- _Exercise instructions_
At the line containing "about a novel", begin setting down the entries exactly, and stop only after the last line.

[Source texts of formatted documents]
*-*-*
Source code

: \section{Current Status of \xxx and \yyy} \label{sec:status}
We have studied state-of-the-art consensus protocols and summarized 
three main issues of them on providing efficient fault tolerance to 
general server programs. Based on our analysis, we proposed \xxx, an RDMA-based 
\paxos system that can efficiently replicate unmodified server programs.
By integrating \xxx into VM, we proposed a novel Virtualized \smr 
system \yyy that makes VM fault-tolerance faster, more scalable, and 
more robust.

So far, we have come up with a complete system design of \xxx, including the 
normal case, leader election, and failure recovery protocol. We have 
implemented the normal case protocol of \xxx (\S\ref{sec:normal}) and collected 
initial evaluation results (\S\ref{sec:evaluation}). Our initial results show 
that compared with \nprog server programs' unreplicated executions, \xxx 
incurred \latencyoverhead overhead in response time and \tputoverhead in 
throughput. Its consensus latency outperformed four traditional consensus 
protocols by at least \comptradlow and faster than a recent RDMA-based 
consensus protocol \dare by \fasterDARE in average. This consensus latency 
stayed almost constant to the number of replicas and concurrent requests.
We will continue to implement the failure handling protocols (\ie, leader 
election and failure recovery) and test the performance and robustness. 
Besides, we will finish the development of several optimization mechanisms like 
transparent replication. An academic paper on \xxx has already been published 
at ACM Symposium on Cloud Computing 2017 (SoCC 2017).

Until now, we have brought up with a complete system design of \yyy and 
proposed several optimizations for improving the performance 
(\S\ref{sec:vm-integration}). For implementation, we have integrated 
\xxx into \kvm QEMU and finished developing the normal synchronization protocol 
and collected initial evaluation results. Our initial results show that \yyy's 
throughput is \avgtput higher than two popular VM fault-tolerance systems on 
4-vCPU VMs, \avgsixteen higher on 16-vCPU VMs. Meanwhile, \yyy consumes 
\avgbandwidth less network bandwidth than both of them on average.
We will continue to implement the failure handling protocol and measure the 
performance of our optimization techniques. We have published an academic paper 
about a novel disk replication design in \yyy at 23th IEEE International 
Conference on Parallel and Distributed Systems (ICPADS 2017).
*-*-*
- _Solved problem_
about a novel disk replication design in \yyy at 23th IEEE International 
Conference on Parallel and Distributed Systems (ICPADS 2017).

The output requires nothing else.